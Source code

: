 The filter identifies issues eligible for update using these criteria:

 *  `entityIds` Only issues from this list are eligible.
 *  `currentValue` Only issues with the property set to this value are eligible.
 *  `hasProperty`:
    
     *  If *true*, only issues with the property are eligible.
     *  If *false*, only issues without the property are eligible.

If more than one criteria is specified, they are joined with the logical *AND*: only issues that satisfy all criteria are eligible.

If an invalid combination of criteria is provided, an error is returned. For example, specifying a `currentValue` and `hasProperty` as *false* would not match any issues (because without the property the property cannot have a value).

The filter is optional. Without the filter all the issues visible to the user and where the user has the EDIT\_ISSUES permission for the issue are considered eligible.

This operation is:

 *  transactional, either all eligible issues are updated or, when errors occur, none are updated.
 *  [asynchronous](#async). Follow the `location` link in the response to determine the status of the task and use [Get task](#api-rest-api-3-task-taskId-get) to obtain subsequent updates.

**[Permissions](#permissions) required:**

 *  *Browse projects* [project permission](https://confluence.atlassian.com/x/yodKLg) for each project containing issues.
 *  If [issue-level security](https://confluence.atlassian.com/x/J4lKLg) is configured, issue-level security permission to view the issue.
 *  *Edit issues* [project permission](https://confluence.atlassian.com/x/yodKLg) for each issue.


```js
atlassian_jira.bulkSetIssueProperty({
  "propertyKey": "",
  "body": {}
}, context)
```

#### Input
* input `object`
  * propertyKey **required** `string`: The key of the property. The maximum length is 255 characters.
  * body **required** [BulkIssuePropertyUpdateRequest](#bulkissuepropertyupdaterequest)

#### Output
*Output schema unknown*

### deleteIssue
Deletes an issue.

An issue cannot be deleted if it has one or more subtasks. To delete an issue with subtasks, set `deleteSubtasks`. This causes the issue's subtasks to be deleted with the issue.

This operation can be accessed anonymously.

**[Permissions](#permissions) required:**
--*--
Start at the first line of the entries above. Set down each line exactly through the one with "without the property are eligible.", and stop there.

* REPLY TO THE TASK *
Source code

: The filter identifies issues eligible for update using these criteria:

 *  `entityIds` Only issues from this list are eligible.
 *  `currentValue` Only issues with the property set to this value are eligible.
 *  `hasProperty`:
    
     *  If *true*, only issues with the property are eligible.
     *  If *false*, only issues without the property are eligible.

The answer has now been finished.